Use quotient rule, or first divide: $f(x) = x - \dfrac{x}{x^2-1}$.
Then differentiate term by term:
$$f’(x) = 1 - \frac{(x^2-1) - x(2x)}{(x^2-1)^2} = 1 - \frac{-x^2-1}{(x^2-1)^2} = 1 + \frac{x^2+1}{(x^2-1)^2}$$
These arise frequently in Specialist Mathematics:
$$\frac{d}{dx}[\arcsin(x/a)] = \frac{1}{\sqrt{a^2-x^2}}$$
$$\frac{d}{dx}[\arctan(x/a)] = \frac{a}{a^2+x^2}$$
Example: Differentiate $y = \arctan(2x)$.
$y’ = \dfrac{2}{1+(2x)^2} = \dfrac{2}{1+4x^2}$ (chain rule applied).
When $y$ is defined implicitly by $F(x,y) = 0$, differentiate both sides and solve for $dy/dx$.
Example: Find $dy/dx$ for $x^2 + y^3 = 3xy$.
$$2x + 3y^2 \frac{dy}{dx} = 3y + 3x\frac{dy}{dx}$$
$$\frac{dy}{dx}(3y^2 - 3x) = 3y - 2x$$
$$\frac{dy}{dx} = \frac{3y - 2x}{3y^2 - 3x} = \frac{3y-2x}{3(y^2-x)}$$
For complicated products/quotients or functions of the form $f(x)^{g(x)}$:
Take $\ln$ of both sides, then differentiate.
Example: $y = x^x$. Then $\ln y = x\ln x$, so:
$$\frac{y’}{y} = \ln x + 1 \Rightarrow y’ = x^x(\ln x + 1)$$
KEY TAKEAWAY: The product, quotient, and chain rules are the three pillars of differentiation. Almost every derivative in Specialist Mathematics is found by combining these three rules.

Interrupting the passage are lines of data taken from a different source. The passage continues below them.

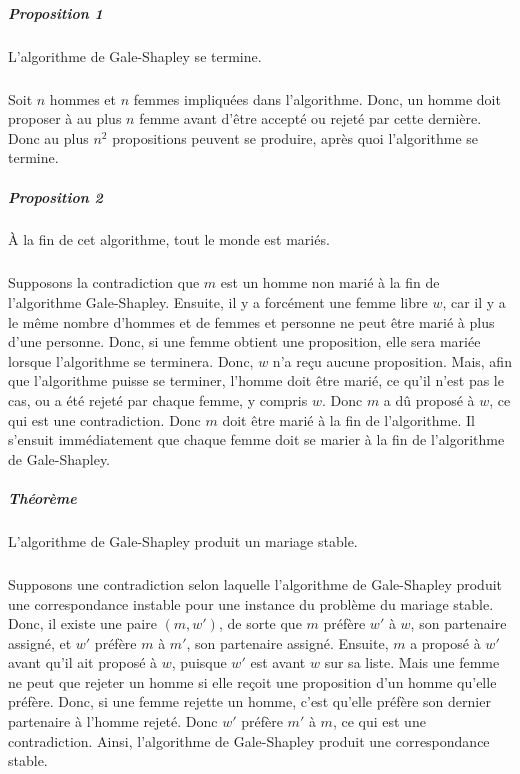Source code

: \documentclass[11pt]{article}
\begin{document}
\subparagraph{Proposition 1}
L'algorithme de Gale-Shapley se termine.
\subparagraph{}
Soit $n$ hommes et $n$ femmes impliqu\'ees dans l'algorithme. Donc, un homme
doit proposer \`a au plus $n$ femme avant d'\^etre accept\'e ou rejet\'e par
cette derni\`ere.
Donc au plus $n^2$ propositions peuvent se produire, apr\`es quoi l'algorithme
se termine.

\subparagraph{Proposition 2}
\`A la fin de cet algorithme, tout le monde est mari\'es.
\subparagraph{}
Supposons la contradiction que $m$ est un homme non mari\'e \`a la fin de
l'algorithme Gale-Shapley. Ensuite, il y a forc\'ement une femme libre $w$,
car il y a le m\^eme nombre d'hommes et de femmes et personne ne peut \^etre
mari\'e \`a plus d'une personne. Donc, si une femme obtient une
proposition, elle sera mari\'ee lorsque l'algorithme se terminera.
Donc, $w$ n'a re\c{c}u aucune proposition. Mais, afin que l'algorithme puisse
se terminer, l'homme doit \^etre mari\'e, ce qu'il n'est pas le cas,
ou a \'et\'e rejet\'e par chaque femme, y compris $w$. Donc $m$ a d\^u
propos\'e \`a $w$, ce qui est une contradiction. Donc $m$ doit \^etre mari\'e
\`a la fin de l'algorithme. Il s'ensuit immédiatement que chaque femme doit se
marier \`a la fin de l'algorithme de Gale-Shapley.

\subparagraph{Th\'eor\`eme}
L'algorithme de Gale-Shapley produit un mariage stable.
\subparagraph{}
Supposons une contradiction selon laquelle l'algorithme de Gale-Shapley produit
une correspondance instable pour une instance du probl\`eme du mariage stable. 
Donc, il existe une paire $(m, w')$, de sorte que $m$ pr\'ef\`ere $w'$ \`a $w$, 
son partenaire assign\'e, et $w'$ pr\'ef\`ere $m$ \`a $m'$, 
son partenaire assign\'e. Ensuite, $m$ a propos\'e \`a $w'$ avant qu'il ait
propos\'e \`a $w$, puisque $w'$ est avant $w$ sur sa liste. Mais une femme ne
peut que rejeter un homme si elle re\c{c}oit une proposition d'un homme qu'elle
pr\'ef\`ere.
Donc, si une femme rejette un homme, c'est qu'elle pr\'ef\`ere son dernier
partenaire \`a l'homme rejet\'e.
Donc $w'$ pr\'ef\`ere $m'$ \`a $m$, ce qui est une contradiction. 
Ainsi, l'algorithme de Gale-Shapley produit une correspondance stable.
\end{document}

EXAM TIP: For Paper 1 (no CAS), practise differentiating by hand until each step is automatic. Show chain rule applications clearly: write the outer derivative and the inner derivative as separate factors.
COMMON MISTAKE: In the quotient rule, writing $(uv’ - vu’)/v^2$ instead of $(u’v - uv’)/v^2$. Use the mnemonic: “lo d-hi minus hi d-lo, over lo squared.”